In another post (https://alexshtf.github.io/2025/03/27/Free-Poly.html) the author fits a degree-10000 (ten thousand!) polynomial using the Legendre basis. The polynomial _doesn't overfit_, demonstrating double descent. "What happened to our overfitting from ML 101 textbooks? There is no regularization. No control of the degree. But “magically” our high degree polynomial is not that bad!"
So... are _all_ introductions to machine learning just extremely wrong here? I feel like I've seen tens of reputable books and courses that introduce overfitting and generalization using severe overfitting and terrible generalization of high-degree polynomials in the usual basis (1,x,x^2,...). Seemingly everyone warns of the dangers of high-degree polynomials, yet here the author just says "use another basis" and proves everyone wrong? Mind blown, or is there a catch?
https://arxiv.org/pdf/2503.02113
This paper shows that polynomials show most features of deep neural nets, including double descent and ability to memorize entire dataset.
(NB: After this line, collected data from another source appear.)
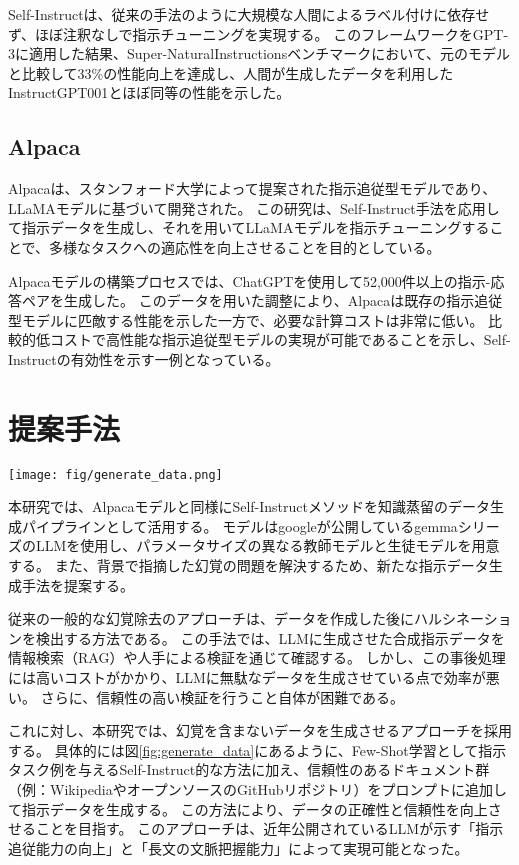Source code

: \documentclass[twocolumn]{jsarticle}
\begin{document}
Self-Instructは、従来の手法のように大規模な人間によるラベル付けに依存せず、ほぼ注釈なしで指示チューニングを実現する。
このフレームワークをGPT-3に適用した結果、Super-NaturalInstructionsベンチマーク\cite{Super-NaturalInstructions}において、元のモデルと比較して33\%の性能向上を達成し、人間が生成したデータを利用したInstructGPT001\cite{InstructGPT}とほぼ同等の性能を示した。

\subsection{Alpaca}
Alpaca\cite{Alpaca}は、スタンフォード大学によって提案された指示追従型モデルであり、LLaMAモデル\cite{Llama}に基づいて開発された。
この研究は、Self-Instruct手法を応用して指示データを生成し、それを用いてLLaMAモデルを指示チューニングすることで、多様なタスクへの適応性を向上させることを目的としている。

Alpacaモデルの構築プロセスでは、ChatGPTを使用して52,000件以上の指示-応答ペアを生成した。
このデータを用いた調整により、Alpacaは既存の指示追従型モデルに匹敵する性能を示した一方で、必要な計算コストは非常に低い。
比較的低コストで高性能な指示追従型モデルの実現が可能であることを示し、Self-Instructの有効性を示す一例となっている。


\section{提案手法}
\begin{figure*}[t]
    \centering
    \texttt{[image: fig/generate\_data.png]}
    \caption{提案手法を用いた生成例}
    \label{fig:generate_data}
\end{figure*}

本研究では、Alpacaモデルと同様にSelf-Instructメソッドを知識蒸留のデータ生成パイプラインとして活用する。
モデルはgoogleが公開しているgemmaシリーズ\cite{Gemma2}のLLMを使用し、パラメータサイズの異なる教師モデルと生徒モデルを用意する。
また、背景で指摘した幻覚の問題を解決するため、新たな指示データ生成手法を提案する。

従来の一般的な幻覚除去のアプローチは、データを作成した後にハルシネーションを検出する方法である。
この手法では、LLMに生成させた合成指示データを情報検索（RAG）や人手による検証を通じて確認する。
しかし、この事後処理には高いコストがかかり、LLMに無駄なデータを生成させている点で効率が悪い。
さらに、信頼性の高い検証を行うこと自体が困難である。

これに対し、本研究では、幻覚を含まないデータを生成させるアプローチを採用する。
具体的には図\ref{fig:generate_data}にあるように、Few-Shot学習として指示タスク例を与えるSelf-Instruct的な方法に加え、信頼性のあるドキュメント群（例：WikipediaやオープンソースのGitHubリポジトリ）をプロンプトに追加して指示データを生成する。
この方法により、データの正確性と信頼性を向上させることを目指す。
このアプローチは、近年公開されているLLMが示す「指示追従能力の向上」と「長文の文脈把握能力」によって実現可能となった。
\end{document}
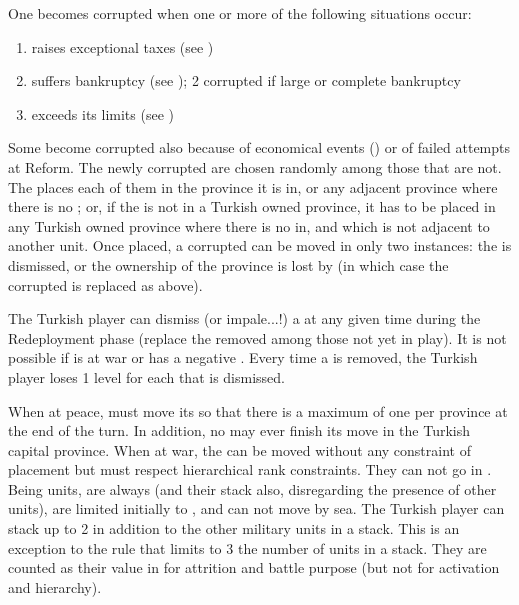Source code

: \bparag[Decadence.] One \Pasha becomes corrupted when one or more of the
following situations occur:
\begin{enumerate}
\item \TUR raises exceptional taxes (see )
\item \TUR suffers bankruptcy (see ); 2
  corrupted \Pasha if large or complete bankruptcy
\item \TUR exceeds its \MNU limits (see )
\end{enumerate}
\bparag Some \Pashas become corrupted also because of economical events
() or of failed attempts at
Reform.
\bparag The newly corrupted \Pashas are chosen randomly among those that
are not. The \SDCF places each of them in the province it is in, or any
adjacent province where there is no \Pasha; or, if the \Pasha is not in
a Turkish owned province, it has to be placed in any Turkish owned
province where there is no \Pasha in, and which is not adjacent to
another \Pasha unit. Once placed, a corrupted \Pasha can be moved in
only two instances: the \Pasha is dismissed, or the ownership of the
province is lost by \TUR (in which case the corrupted \Pasha is replaced
as above).

 The Turkish player can dismiss (or
impale...!) a \Pasha at any given time during the Redeployment phase
(replace the removed \Pasha among those not yet in play). It is not
possible if \TUR is at war or has a negative \STAB.  Every time a \Pasha
is removed, the Turkish player loses 1 \STAB level for each \Pasha that
is dismissed.

\bparag When at peace, \TUR must move its \Pashas so that there is a
maximum of one \Pasha per province at the end of the turn. In addition,
no \Pasha may ever finish its move in the Turkish capital province.
\bparag When at war, the \Pashas can be moved without any constraint of
placement but must respect hierarchical rank constraints. They can not
go in \ROTW.
\bparag Being \Timar units, \Pashas are always  (and
their stack also, disregarding the presence of other 
units), are limited initially to \TARQ, and can not move by sea.
 The Turkish player can stack up to 2
\Pashas in addition to the other military units in a stack. This is an
exception to the rule that limits to 3 the number of units in a
stack. They are counted as their value in \LD for attrition and battle
purpose (but not for activation and hierarchy).

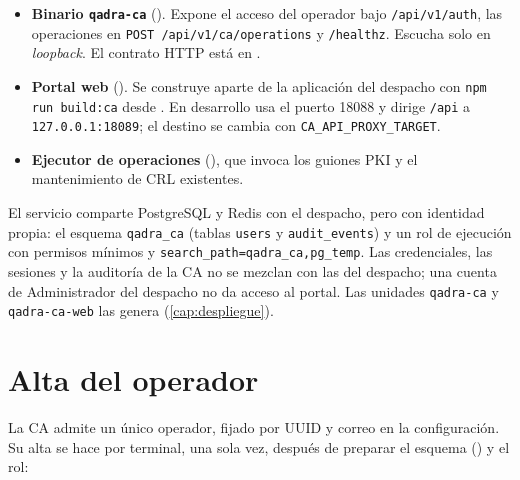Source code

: \begin{itemize}
  \item \textbf{Binario \texttt{qadra-ca}} ().
        Expone el acceso del operador bajo \texttt{/api/v1/auth}, las
        operaciones en \texttt{POST /api/v1/ca/operations} y
        \texttt{/healthz}. Escucha solo en \emph{loopback}. El contrato HTTP
        está en .
  \item \textbf{Portal web} (). Se construye aparte de la
        aplicación del despacho con \texttt{npm run build:ca} desde
        . En desarrollo usa el puerto 18088 y dirige
        \texttt{/api} a \texttt{127.0.0.1:18089}; el destino se cambia con
        \texttt{CA\_API\_PROXY\_TARGET}.
  \item \textbf{Ejecutor de operaciones} (), que
        invoca los guiones PKI y el mantenimiento de CRL existentes.
\end{itemize}

El servicio comparte PostgreSQL y Redis con el despacho, pero con identidad
propia: el esquema \texttt{qadra\_ca} (tablas \texttt{users} y
\texttt{audit\_events}) y un rol de ejecución con permisos mínimos y
\texttt{search\_path=qadra\_ca,pg\_temp}. Las credenciales, las sesiones y la
auditoría de la CA no se mezclan con las del despacho; una cuenta de
Administrador del despacho no da acceso al portal. Las unidades
\texttt{qadra-ca} y \texttt{qadra-ca-web} las genera
 (\cref{cap:despliegue}).

\section{Alta del operador}\label{sec:ca-alta}

La CA admite un único operador, fijado por UUID y correo en la configuración.
Su alta se hace por terminal, una sola vez, después de preparar el esquema
() y el rol:

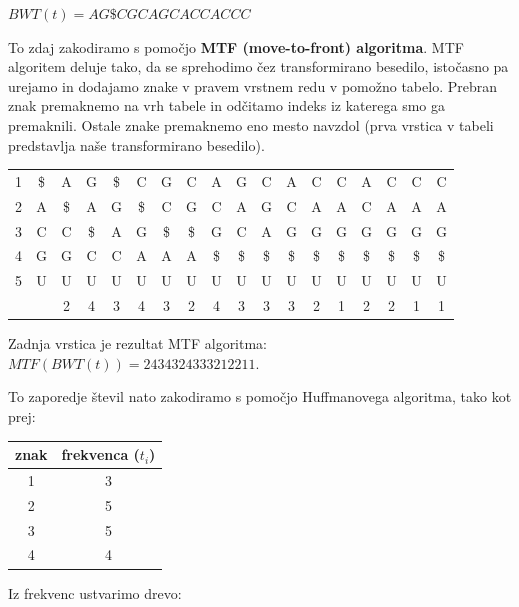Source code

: \documentclass{article}
\begin{document}
\begin{enumerate}
\begin{enumerate}
			\begin{center}
				$BWT(t)=AG\$CGCAGCACCACCC$
			\end{center}

			To zdaj zakodiramo s pomočjo \textbf{MTF (move-to-front) algoritma}. MTF algoritem deluje tako, da
			se sprehodimo čez transformirano besedilo, istočasno pa urejamo in dodajamo znake v pravem vrstnem
			redu v pomožno tabelo. Prebran znak premaknemo na vrh tabele in odčitamo indeks iz katerega smo 
			ga premaknili. Ostale znake premaknemo eno mesto navzdol (prva vrstica v tabeli predstavlja naše 
			transformirano besedilo).

			\begin{center}
				\begin{tabular}{c c||cccccccccccccccc}
					1 & \$ & A & G & \$ & C & G & C & A & G & C & A & C & C & A & C & C & C \\
					2 & A & \$ & A & G & \$ & C & G & C & A & G & C & A & A & C & A & A & A \\
					3 & C & C & \$ & A & G & \$ & \$ & G & C & A & G & G & G & G & G & G & G \\
					4 & G & G & C & C & A & A & A & \$ & \$ & \$ & \$ & \$ & \$ & \$ & \$ & \$ & \$ \\
					5 & U & U & U & U & U & U & U & U & U & U & U & U & U & U & U & U & U \\
					\hline
					  &   & 2 & 4 & 3 & 4 & 3 & 2 & 4 & 3 & 3 & 3 & 2 & 1 & 2 & 2 & 1 & 1 \\
				\end{tabular}
			\end{center}
			
			Zadnja vrstica je rezultat MTF algoritma: $MTF(BWT(t))=2434324333212211$.

			To zaporedje števil nato zakodiramo s pomočjo Huffmanovega algoritma, tako kot prej:

			\begin{center}
				\begin{tabular}{c|c}
					znak & frekvenca ($t_i$) \\
					\hline
					1 & 3 \\
					2 & 5 \\
					3 & 5 \\
					4 & 4 \\
				\end{tabular}
			\end{center}

			Iz frekvenc ustvarimo drevo:


\end{enumerate}
\end{enumerate}
\end{document}
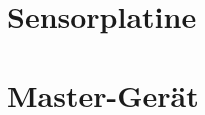 \clearpage
\section{Sensorplatine}
\label{sec:validierung:sensorplatine}


\section{Master-Ger\"at}
\label{sec:validierung:master}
It connects dots there - polynomials there are regularized to be as simple as possible and author argues that hundredths of billions of parameters in modern neural networks work as a regularizers too, they attenuate decisions that "too risky."
I really enjoyed that paper, a gem that puts light everywhere.
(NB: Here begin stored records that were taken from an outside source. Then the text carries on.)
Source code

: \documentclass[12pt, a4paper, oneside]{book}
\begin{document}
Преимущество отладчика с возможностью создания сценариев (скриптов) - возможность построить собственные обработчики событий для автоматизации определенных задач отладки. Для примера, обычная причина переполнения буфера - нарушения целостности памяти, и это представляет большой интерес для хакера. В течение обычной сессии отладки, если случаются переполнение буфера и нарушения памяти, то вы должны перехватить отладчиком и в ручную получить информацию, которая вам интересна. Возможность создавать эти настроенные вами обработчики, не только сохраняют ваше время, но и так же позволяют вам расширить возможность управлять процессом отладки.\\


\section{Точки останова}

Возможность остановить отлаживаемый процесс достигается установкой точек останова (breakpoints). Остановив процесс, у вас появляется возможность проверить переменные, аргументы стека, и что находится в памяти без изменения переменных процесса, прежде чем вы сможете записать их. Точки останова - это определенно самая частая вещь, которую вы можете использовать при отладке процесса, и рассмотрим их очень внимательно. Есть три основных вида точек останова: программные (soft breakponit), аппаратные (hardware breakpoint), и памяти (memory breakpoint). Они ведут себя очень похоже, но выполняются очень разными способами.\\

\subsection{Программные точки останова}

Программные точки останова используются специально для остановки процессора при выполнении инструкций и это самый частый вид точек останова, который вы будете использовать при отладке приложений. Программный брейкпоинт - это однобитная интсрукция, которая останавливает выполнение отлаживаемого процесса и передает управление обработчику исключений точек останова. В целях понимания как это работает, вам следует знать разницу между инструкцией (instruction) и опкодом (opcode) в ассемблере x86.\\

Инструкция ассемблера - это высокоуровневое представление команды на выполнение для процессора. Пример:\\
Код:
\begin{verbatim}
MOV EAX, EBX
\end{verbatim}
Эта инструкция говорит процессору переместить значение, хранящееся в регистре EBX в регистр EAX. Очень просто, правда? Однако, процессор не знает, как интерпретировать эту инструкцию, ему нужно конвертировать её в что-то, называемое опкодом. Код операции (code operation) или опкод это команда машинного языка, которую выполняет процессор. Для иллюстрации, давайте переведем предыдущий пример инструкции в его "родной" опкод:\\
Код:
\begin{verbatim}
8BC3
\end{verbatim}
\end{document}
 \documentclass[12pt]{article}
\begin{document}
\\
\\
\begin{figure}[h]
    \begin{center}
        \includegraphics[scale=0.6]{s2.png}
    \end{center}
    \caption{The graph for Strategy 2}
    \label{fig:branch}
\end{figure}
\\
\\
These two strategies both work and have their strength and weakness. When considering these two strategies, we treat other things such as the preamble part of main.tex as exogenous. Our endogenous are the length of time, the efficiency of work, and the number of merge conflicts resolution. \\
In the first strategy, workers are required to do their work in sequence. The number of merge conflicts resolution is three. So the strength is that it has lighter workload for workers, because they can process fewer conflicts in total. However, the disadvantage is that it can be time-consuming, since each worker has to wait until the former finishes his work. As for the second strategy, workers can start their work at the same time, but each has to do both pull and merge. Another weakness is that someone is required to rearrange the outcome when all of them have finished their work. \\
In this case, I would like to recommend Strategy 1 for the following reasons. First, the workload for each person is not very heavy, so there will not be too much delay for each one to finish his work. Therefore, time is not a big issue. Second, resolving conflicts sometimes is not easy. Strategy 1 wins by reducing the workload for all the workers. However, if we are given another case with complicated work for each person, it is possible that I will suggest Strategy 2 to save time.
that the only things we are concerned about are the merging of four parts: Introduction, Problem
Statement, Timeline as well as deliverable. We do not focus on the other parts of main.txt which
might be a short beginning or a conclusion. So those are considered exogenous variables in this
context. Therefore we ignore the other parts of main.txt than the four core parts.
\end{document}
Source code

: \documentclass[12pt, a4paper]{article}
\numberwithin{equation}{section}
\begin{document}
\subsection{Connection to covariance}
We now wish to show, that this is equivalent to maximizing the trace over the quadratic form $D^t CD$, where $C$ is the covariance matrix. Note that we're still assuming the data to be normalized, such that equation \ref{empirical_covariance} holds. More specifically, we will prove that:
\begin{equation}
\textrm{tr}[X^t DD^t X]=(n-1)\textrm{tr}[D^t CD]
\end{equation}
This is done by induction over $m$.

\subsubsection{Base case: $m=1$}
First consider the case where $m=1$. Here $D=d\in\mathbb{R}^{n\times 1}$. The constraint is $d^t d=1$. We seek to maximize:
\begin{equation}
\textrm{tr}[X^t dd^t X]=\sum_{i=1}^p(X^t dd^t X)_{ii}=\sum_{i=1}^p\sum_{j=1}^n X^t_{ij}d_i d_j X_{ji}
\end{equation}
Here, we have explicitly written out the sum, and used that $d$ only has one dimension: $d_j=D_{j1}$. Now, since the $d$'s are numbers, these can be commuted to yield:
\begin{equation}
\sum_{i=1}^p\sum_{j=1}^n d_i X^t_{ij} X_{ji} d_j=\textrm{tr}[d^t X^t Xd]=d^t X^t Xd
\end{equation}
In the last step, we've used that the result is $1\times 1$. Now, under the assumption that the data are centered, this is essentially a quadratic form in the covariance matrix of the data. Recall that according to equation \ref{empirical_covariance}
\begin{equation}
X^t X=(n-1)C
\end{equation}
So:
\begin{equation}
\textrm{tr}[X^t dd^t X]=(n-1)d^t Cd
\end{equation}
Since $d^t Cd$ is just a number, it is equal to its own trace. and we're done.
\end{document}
The degree-10000 polynomial is definitely overfitting - every data point has its own little spike. The truncated curves look kind of nice, but the data points aren't shown on those plots, and the curves aren't very close to them.
There are also some enormous numbers hidden away here too, with associated floating point precision problems; the articles show the coefficients are small, but that's because the polynomial basis functions themselves have gigantic numbers in them. The Bernstein basis for degree-100 involves 100 choose 50, which is already > 10^29. You have to be careful calculating these polynomials or bits of your calculation exceed 64-bit floating point range, e.g. factorials of 10000, 2^10000. See the formulas and table in this section: https://en.wikipedia.org/wiki/Legendre_polynomials#Rodrigues...
No. All the textbooks know that polynomials of high degree are numerically dangerous and you need to be careful when handling them.
The articles examples only work because the interval 0 to 1 (or -1 to 1) were chosen. For whatever reason the author does not point that out or even acknowledges the fact that had he chosen a larger interval the limitations of floating point arithmetic would have ruined the argument he was trying to make.
10^100 is a very large number and numerically difficult to treat. For whatever reason the author pretends this is not a valid reason to be cautious about high degree polynomials.
Well, one catch is that you're doing degree ten thousand. That alone already increases your computational costs and can run afoul of numerical error as your numbers start losing precision. You'll have to start worrying about overflow and underflow. Horner's method or another representation of your polynomial might start to become important. You'll also start to notice your CPU spiking more. In essence, this is kind of fitting more and more points until you get rid of every oscillation you don't want.
The other catch, which the author mentions, is that extrapolation is still essentially impossible with polynomials. This is easy to see. The highest-degree term will dominate all the other terms by an order of magnitude once you step out of the interval of interest. Every non-constant polynomial grows without bound.
Honestly, though, what the author is doing isn't much different than a Taylor approximation. If you're okay fitting any polynomial in a small neighbourhood of the data, then go whole hog and fit the best possible polynomial: a Taylor polynomial. You wouldn't usually need to go to that high degree to get what you want in a neighbourhood either.
The original paper about the bias variance tradeoff, that the double decent papers targeted, had some specific constraints.
1) data availability and computer limited training set sizes. 2) they could simulate infinite datasets.
While challenging for our minds, training set sizes today make it highly likely that the patterns in your test set are similar to concept classes in your training set.
This is very different than saying procedure or random generated test sets, both of which can lead to problems like over fitting with over parameterized networks.
When the chances are that similar patterns exist, the cost of some memorization goes down and is actually somewhat helpful for generalization.
There are obviously more factors at play here, but go look at the double decent papers and their citations to early 90's papers and you will see this.
The low sensitivity of transformers also dramatically helps, with UHAT without CoT only having the expressiveness of TC0, and with log space scratch space having PTIME expressability.
You can view this from autograd requiring a smooth manifold with the ability to approximate global gradient too if that works better for you.
But yes all intros have to simplify concepts, and there are open questions.
Numerical analysis is ALL about picking the right tool for the job. Unfortunately, there aren't super methods and you need to know how to classify problems.
> So... are _all_ introductions to machine learning just extremely wrong here?
It's more of a heuristic. Most people have their first experience in Excel, where you can fit a polynomial. Cranking up degree will always improve r2 (since excel doesn't do a holdout), so it's a very common mistake new students make.
It's much more understandable at the beginner level to say "you'll overfit if you crank up the degree" than it is to explain regularization and basises. Later on you can introduce it, but early on it's confusing and distracting to students who might not even know how to solve for an ordinary least squares model.
It's not like they would sabotage competitors by training them wrong, as a joke.
The catch is that orthogonal polynomial bases (like Legendre) implicitly regularize by controlling the Riesz representer norm, effectively implementing a form of spectral filtering that penalizes high-frequency components.